> Brief: In the material below, find every line containing the string "paragraph" and return it.
[Data in this exercise Boundary: Start]
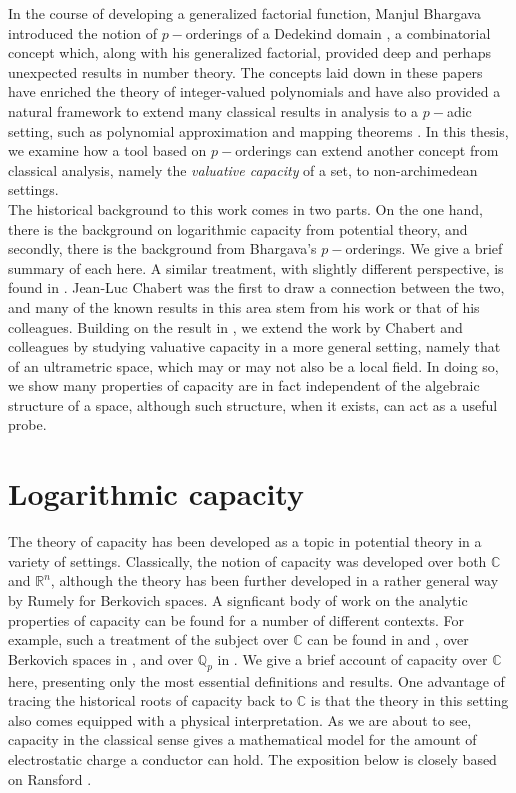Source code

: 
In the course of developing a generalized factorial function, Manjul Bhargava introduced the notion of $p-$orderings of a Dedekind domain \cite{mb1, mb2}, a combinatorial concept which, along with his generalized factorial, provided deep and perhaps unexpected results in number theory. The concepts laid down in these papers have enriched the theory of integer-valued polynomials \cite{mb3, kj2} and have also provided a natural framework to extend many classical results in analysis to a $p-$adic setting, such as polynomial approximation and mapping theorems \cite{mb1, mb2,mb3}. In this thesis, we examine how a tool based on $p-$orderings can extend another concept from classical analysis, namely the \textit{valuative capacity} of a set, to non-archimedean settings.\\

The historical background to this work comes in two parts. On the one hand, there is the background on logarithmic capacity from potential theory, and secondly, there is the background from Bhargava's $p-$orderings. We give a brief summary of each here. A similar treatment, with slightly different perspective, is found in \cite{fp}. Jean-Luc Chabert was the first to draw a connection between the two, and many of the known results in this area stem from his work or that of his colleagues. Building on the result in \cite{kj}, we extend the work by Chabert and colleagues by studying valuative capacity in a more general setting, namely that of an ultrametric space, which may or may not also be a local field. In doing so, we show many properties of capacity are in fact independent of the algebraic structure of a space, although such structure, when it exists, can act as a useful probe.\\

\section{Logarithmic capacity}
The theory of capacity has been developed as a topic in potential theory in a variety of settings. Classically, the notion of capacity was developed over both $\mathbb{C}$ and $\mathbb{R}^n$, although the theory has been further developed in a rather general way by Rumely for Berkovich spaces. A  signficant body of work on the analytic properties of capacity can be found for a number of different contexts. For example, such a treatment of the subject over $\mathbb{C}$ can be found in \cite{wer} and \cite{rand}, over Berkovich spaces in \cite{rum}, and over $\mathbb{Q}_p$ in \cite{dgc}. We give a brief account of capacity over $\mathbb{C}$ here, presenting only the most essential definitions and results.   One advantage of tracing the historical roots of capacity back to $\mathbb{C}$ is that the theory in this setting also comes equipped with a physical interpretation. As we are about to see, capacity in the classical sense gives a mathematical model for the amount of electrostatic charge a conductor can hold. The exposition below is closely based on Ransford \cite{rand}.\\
[Data in this exercise Boundary: End]
[Data in this exercise Boundary: Start]
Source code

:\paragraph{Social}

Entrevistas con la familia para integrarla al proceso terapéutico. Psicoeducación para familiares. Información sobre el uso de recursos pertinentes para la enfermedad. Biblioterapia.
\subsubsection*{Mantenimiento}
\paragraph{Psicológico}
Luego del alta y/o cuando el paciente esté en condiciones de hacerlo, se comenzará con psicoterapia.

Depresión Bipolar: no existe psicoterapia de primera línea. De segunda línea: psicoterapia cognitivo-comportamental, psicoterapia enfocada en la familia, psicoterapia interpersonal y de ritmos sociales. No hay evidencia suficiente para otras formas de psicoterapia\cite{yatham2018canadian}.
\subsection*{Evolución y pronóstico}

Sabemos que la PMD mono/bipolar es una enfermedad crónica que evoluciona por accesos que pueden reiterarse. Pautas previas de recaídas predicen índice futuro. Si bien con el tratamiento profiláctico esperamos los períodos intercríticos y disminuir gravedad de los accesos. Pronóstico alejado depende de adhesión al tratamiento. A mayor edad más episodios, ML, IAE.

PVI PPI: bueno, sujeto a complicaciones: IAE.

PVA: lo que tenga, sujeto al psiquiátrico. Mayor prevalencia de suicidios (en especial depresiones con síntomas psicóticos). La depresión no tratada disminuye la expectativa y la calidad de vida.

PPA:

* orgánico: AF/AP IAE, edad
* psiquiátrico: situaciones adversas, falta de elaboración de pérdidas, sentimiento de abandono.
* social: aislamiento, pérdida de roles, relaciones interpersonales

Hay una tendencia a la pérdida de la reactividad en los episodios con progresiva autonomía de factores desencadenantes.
[Data in this exercise Boundary: End]
> Written response:
:\paragraph{Social}
\paragraph{Psicológico}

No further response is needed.